■ Task prompt
In the records below, begin at the line containing "The 3 328 041" and end at the line containing "The first approach"; quote every line in that span exactly, including both boundary lines, and no others.

■ Source records
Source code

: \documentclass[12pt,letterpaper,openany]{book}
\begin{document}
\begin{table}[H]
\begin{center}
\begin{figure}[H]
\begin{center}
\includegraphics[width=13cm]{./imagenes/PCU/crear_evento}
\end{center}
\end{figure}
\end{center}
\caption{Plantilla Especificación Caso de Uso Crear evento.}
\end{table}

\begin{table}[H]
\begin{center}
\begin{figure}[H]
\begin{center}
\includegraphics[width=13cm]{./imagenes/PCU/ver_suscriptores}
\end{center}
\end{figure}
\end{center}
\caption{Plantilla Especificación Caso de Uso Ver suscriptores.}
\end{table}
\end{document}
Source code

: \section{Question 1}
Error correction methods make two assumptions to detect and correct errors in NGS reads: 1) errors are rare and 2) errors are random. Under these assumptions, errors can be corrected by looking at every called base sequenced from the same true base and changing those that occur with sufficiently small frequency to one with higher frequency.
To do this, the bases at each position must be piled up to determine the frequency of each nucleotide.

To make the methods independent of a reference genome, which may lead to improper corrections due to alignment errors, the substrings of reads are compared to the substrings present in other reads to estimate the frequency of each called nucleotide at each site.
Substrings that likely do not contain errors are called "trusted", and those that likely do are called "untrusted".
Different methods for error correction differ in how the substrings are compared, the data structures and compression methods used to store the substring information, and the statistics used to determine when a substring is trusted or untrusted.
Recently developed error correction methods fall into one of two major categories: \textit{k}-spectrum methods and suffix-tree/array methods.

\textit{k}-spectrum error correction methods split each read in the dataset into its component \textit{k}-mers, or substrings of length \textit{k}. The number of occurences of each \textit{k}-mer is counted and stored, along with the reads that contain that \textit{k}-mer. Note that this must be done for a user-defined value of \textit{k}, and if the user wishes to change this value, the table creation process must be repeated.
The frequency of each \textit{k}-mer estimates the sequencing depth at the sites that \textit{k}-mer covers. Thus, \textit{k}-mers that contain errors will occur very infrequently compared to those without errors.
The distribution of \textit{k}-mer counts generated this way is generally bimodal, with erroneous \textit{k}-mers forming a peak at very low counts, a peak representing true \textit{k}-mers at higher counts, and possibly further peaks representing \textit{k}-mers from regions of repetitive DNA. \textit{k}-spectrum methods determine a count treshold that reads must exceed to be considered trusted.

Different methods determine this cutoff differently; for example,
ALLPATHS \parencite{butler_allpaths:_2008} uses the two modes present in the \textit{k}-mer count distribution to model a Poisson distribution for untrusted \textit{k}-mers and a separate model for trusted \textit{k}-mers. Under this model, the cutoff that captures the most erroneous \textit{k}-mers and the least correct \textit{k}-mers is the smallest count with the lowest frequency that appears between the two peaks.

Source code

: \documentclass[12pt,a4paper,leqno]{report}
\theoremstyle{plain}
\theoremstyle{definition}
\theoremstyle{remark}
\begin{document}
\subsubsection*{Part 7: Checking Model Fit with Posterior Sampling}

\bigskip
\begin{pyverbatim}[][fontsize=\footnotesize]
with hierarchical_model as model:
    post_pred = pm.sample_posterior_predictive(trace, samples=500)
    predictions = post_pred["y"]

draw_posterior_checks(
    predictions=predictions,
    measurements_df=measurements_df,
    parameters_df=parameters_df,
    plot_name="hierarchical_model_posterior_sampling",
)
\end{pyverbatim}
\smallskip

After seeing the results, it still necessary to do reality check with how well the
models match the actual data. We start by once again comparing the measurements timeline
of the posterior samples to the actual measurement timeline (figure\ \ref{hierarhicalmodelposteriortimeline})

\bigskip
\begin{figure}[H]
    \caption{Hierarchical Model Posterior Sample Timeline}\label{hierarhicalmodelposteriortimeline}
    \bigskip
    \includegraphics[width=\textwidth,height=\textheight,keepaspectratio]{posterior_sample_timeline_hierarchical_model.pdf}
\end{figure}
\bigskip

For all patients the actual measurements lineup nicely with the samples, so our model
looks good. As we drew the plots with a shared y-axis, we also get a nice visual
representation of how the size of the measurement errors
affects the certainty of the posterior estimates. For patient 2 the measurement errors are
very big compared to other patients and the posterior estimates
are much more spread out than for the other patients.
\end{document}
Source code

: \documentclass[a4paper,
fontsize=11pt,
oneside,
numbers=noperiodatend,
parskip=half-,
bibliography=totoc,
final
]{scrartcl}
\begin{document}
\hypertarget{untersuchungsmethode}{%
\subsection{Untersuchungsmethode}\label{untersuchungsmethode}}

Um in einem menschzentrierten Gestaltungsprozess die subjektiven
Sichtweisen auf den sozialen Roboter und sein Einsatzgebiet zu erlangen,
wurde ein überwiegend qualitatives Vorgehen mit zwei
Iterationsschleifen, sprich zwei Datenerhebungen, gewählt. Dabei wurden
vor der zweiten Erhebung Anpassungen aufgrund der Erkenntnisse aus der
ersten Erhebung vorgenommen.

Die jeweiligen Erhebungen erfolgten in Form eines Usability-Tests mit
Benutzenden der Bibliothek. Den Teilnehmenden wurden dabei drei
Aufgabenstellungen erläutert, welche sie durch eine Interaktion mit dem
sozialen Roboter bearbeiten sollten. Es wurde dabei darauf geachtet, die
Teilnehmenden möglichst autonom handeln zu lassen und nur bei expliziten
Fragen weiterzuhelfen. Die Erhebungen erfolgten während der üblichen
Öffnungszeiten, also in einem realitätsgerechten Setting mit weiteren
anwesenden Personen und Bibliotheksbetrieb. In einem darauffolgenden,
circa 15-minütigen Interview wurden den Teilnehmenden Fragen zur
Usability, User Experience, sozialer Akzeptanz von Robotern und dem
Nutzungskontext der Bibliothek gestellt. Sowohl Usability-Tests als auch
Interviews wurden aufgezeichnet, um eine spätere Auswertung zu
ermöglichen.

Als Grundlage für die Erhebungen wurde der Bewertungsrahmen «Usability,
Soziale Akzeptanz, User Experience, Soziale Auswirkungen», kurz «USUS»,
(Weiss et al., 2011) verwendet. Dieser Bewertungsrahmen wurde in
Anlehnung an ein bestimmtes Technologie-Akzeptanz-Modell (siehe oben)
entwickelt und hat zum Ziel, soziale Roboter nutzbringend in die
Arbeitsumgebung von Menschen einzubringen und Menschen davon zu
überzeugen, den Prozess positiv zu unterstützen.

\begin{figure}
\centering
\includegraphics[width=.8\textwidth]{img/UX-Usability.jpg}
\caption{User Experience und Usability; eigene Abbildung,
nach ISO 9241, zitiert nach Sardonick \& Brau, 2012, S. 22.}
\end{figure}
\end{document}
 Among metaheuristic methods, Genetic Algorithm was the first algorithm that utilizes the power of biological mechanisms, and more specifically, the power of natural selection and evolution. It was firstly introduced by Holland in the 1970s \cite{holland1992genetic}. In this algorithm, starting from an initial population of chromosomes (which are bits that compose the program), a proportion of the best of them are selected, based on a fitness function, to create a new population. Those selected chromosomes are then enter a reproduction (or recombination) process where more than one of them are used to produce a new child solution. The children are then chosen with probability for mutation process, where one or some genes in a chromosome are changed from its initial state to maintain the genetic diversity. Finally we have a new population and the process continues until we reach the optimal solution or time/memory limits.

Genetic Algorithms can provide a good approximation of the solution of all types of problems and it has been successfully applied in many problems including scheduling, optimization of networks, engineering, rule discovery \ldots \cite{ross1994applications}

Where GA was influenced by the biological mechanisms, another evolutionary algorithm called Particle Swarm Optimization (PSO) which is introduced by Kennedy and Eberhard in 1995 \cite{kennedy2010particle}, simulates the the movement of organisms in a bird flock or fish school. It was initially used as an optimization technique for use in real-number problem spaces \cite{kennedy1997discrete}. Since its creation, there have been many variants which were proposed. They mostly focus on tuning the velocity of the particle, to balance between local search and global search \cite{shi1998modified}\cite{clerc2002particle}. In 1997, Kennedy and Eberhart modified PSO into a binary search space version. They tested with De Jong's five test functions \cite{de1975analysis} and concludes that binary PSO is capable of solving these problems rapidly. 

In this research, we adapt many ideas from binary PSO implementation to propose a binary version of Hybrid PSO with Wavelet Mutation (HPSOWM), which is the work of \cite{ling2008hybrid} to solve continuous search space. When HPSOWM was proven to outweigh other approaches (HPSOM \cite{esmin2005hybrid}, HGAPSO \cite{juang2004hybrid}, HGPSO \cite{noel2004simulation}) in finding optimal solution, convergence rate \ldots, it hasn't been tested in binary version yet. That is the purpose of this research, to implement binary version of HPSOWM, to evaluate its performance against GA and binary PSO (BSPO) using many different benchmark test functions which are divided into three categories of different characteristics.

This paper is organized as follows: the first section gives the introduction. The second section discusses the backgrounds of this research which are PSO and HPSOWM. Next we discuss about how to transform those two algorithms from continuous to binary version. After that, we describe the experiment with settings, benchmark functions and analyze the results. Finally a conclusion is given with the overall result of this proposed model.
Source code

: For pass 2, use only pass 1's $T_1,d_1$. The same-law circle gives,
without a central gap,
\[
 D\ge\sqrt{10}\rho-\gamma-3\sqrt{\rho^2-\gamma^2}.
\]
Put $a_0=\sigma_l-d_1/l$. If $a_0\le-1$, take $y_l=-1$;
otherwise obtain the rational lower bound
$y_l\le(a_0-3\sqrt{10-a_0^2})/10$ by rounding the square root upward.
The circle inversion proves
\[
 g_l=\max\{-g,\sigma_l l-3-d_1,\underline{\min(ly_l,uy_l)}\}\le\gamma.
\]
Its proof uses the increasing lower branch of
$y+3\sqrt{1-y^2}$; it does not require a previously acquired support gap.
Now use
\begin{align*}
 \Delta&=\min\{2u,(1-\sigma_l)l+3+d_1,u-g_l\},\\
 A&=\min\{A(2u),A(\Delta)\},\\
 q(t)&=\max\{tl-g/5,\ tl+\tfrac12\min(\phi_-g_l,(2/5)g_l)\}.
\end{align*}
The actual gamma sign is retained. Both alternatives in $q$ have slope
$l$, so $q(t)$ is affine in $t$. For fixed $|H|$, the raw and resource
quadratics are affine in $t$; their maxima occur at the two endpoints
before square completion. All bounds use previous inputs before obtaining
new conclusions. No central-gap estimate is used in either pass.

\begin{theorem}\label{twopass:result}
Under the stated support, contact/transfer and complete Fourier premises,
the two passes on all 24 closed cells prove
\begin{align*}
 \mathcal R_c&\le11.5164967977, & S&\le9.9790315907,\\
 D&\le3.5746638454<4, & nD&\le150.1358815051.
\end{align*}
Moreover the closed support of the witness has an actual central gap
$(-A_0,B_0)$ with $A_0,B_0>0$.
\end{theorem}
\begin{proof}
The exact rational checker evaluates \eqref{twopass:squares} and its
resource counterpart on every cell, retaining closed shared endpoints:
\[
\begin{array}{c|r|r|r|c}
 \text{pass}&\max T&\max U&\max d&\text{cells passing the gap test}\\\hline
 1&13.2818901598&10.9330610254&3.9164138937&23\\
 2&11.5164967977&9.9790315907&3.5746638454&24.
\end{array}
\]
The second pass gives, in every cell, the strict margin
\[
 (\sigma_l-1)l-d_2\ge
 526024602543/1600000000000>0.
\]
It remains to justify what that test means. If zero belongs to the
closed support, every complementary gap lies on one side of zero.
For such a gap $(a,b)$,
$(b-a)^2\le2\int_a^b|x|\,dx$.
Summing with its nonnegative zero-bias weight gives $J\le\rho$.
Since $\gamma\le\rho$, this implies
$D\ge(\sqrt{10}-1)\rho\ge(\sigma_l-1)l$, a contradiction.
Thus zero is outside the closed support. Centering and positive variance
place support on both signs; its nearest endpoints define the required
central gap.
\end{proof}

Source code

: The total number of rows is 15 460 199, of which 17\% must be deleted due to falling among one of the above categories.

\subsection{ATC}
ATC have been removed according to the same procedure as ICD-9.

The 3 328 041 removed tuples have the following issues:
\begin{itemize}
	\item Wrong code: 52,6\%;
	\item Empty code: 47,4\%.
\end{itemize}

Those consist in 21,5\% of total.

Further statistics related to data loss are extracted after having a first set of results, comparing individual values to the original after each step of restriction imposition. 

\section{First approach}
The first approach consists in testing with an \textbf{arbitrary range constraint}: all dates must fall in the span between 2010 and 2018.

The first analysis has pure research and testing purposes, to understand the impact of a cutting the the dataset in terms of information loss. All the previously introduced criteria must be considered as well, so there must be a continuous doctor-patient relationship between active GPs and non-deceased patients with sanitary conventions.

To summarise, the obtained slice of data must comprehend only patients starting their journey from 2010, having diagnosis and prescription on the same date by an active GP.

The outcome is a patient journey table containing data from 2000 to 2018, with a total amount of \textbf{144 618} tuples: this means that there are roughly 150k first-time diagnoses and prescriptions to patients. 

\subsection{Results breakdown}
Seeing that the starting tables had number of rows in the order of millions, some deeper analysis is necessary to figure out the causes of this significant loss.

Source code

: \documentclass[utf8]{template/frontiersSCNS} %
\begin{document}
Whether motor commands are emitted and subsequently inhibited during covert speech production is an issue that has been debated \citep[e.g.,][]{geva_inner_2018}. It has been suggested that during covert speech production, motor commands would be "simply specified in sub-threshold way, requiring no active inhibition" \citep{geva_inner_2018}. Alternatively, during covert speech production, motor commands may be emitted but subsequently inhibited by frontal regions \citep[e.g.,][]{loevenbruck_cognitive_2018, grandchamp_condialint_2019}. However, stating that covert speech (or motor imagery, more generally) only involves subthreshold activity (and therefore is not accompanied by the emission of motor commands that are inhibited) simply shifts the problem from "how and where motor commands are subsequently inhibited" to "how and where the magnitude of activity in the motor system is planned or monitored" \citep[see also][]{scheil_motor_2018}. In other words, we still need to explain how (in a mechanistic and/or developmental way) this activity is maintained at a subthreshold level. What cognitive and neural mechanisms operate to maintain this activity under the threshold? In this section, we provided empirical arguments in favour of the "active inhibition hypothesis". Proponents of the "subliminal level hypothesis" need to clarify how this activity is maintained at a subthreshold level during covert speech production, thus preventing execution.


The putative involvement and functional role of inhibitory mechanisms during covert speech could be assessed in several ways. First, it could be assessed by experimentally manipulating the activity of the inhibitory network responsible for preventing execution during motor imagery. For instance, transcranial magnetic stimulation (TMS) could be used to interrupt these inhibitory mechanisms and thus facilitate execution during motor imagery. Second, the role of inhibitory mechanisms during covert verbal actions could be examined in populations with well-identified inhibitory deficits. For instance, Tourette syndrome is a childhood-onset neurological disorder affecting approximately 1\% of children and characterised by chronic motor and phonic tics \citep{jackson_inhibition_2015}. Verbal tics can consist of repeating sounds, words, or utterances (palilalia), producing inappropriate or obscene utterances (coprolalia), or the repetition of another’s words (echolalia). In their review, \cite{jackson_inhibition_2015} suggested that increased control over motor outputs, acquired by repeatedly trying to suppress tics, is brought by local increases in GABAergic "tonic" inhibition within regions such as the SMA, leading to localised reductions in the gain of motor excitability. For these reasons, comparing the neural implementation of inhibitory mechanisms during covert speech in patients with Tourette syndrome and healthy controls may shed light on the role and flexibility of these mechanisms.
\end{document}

■ Answer space
The 3 328 041 removed tuples have the following issues:
\begin{itemize}
	\item Wrong code: 52,6\%;
	\item Empty code: 47,4\%.
\end{itemize}

Those consist in 21,5\% of total.

Further statistics related to data loss are extracted after having a first set of results, comparing individual values to the original after each step of restriction imposition. 

\section{First approach}
The first approach consists in testing with an \textbf{arbitrary range constraint}: all dates must fall in the span between 2010 and 2018.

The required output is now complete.